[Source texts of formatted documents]
---------------
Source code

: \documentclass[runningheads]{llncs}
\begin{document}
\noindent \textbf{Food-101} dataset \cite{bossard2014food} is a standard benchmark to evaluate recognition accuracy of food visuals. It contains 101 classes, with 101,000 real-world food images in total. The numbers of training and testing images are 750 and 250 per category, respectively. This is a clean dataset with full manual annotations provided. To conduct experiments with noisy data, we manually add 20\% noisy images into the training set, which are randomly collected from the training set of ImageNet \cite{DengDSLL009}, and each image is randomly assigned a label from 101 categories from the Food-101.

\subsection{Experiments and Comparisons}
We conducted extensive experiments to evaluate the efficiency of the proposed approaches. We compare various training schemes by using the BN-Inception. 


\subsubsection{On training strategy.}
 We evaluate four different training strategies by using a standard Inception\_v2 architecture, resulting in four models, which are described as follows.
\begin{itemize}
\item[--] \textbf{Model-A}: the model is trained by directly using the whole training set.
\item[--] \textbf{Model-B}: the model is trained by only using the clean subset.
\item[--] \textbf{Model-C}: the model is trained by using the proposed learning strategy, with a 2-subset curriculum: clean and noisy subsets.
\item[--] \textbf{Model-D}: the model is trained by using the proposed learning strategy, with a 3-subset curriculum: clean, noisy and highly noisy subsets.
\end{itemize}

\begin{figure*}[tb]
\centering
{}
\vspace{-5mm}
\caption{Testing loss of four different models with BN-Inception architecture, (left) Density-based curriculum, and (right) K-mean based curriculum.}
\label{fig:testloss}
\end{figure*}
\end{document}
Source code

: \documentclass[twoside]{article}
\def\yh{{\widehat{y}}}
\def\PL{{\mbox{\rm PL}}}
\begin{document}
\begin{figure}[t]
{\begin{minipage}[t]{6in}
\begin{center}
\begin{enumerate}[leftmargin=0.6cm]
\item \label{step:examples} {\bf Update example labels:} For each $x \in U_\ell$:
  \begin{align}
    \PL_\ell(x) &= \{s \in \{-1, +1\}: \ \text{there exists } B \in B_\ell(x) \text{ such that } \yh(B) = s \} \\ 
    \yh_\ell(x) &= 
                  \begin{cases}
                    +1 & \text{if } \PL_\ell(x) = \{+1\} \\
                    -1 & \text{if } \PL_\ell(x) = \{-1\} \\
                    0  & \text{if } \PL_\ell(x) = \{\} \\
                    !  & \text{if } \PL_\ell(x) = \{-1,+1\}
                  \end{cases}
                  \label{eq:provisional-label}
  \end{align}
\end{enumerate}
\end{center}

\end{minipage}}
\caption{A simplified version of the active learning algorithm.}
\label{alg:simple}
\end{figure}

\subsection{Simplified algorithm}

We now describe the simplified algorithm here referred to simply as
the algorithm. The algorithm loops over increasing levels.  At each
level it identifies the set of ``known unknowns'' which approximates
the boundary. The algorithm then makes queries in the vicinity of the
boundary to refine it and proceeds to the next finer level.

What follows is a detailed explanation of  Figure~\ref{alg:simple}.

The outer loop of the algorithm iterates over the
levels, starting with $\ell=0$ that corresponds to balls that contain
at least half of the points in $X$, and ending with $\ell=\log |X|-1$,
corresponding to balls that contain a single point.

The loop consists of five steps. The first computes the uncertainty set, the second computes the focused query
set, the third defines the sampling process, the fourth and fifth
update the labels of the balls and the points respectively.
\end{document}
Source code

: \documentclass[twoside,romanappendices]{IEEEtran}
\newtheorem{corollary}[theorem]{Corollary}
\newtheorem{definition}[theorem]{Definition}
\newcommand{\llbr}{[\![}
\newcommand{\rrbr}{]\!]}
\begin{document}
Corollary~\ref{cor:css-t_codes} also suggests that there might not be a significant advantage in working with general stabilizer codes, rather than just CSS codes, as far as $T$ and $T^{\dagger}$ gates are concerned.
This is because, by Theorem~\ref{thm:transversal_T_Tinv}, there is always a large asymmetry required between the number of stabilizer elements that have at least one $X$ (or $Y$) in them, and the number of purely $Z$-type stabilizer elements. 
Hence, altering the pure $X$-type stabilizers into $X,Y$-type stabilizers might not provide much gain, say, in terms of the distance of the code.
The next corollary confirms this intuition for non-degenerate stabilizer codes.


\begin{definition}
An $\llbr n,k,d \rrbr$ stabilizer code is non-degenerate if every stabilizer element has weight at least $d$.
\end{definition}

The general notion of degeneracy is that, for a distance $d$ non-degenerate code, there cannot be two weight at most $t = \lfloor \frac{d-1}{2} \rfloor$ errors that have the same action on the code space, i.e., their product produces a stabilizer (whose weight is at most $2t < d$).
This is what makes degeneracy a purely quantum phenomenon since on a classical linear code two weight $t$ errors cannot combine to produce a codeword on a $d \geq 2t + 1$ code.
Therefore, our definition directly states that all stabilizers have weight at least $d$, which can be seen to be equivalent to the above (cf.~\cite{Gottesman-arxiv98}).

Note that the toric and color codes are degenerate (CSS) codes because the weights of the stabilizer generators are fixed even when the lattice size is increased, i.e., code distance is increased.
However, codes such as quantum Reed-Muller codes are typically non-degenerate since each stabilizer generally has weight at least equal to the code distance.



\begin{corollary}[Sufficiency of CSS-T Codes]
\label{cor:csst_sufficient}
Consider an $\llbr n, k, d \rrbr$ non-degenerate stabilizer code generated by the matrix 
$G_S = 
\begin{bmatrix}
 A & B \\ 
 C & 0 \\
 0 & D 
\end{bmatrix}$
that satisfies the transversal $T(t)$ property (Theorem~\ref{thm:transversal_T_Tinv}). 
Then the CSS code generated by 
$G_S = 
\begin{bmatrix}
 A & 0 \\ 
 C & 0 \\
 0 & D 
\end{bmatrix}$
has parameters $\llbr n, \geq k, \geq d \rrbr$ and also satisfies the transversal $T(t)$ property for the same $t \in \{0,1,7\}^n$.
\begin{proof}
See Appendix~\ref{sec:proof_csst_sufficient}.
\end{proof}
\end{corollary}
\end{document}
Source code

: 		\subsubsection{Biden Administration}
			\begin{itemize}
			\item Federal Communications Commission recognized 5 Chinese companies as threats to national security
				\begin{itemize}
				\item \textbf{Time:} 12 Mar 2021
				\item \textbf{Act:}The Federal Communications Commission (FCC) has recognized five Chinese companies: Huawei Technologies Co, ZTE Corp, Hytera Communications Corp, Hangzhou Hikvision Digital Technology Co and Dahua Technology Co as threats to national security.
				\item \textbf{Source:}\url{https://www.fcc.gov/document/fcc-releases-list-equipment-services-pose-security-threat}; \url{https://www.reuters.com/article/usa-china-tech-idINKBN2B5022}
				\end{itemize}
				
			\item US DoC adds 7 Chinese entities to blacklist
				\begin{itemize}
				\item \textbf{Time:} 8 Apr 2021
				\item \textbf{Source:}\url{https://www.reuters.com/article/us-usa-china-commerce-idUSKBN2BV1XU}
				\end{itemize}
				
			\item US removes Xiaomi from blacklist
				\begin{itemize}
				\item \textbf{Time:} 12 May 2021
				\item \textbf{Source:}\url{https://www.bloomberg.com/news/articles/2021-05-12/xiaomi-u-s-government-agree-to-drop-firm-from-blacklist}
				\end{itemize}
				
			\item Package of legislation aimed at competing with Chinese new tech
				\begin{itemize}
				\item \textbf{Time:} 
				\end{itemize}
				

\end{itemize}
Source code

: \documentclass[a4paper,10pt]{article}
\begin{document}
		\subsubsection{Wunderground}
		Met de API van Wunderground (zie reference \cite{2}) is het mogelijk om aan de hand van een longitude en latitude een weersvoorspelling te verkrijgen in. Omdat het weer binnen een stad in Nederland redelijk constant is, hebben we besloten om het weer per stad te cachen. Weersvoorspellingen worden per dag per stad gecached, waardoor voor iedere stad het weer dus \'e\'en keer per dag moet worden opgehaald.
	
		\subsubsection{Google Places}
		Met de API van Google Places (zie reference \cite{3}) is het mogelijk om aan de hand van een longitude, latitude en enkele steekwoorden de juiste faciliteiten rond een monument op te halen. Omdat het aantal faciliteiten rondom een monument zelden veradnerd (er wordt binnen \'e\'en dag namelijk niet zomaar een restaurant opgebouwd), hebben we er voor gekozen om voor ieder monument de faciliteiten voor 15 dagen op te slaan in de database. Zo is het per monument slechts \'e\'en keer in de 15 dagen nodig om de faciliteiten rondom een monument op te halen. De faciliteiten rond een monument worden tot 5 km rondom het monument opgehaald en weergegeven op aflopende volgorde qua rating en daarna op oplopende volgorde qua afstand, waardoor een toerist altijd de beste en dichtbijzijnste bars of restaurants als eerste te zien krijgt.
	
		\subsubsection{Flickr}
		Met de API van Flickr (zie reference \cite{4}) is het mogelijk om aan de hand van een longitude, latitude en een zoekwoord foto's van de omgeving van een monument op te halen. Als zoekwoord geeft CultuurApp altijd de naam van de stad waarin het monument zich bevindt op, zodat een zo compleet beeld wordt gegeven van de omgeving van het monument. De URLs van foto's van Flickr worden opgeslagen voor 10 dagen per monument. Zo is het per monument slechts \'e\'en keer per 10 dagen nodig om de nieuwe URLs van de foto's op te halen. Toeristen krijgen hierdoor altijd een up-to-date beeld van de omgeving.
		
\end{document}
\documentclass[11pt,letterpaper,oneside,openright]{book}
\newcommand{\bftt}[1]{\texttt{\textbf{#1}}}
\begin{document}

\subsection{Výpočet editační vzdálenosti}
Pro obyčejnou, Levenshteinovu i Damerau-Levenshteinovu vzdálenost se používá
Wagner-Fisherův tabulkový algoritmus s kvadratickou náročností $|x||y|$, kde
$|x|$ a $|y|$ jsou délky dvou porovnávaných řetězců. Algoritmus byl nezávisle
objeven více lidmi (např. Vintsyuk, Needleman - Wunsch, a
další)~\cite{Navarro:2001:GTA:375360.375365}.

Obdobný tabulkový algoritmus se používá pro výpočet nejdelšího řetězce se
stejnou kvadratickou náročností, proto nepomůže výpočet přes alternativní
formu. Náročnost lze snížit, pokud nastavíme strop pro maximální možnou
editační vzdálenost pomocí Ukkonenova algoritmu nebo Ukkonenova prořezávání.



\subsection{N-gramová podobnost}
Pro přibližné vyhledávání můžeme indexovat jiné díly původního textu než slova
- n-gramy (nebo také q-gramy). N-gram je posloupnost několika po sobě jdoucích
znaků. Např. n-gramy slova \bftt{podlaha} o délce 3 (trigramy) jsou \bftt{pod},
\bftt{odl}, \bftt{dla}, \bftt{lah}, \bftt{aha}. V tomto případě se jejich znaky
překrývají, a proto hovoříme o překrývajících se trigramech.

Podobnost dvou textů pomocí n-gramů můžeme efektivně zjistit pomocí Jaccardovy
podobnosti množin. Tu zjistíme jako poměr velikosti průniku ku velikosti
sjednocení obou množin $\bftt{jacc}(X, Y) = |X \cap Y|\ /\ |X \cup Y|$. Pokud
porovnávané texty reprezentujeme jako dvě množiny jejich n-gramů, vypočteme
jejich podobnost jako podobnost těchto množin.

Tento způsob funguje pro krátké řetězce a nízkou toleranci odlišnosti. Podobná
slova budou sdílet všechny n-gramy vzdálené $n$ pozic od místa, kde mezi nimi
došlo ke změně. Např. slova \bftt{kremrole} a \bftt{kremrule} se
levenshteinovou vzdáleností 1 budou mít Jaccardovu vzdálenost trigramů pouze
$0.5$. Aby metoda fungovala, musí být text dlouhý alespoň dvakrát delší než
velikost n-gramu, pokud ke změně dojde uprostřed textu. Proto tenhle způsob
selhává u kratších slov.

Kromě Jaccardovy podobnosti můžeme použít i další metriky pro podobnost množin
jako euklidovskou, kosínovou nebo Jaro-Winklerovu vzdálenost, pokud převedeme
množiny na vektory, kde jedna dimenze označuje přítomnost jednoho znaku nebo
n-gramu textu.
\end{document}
---------------
__ABOUT THIS TASK__: Would you copy every line of the entries that includes the word "jejich"?

__FINISHED EXERCISE__:
\bftt{odl}, \bftt{dla}, \bftt{lah}, \bftt{aha}. V tomto případě se jejich znaky
porovnávané texty reprezentujeme jako dvě množiny jejich n-gramů, vypočteme
jejich podobnost jako podobnost těchto množin.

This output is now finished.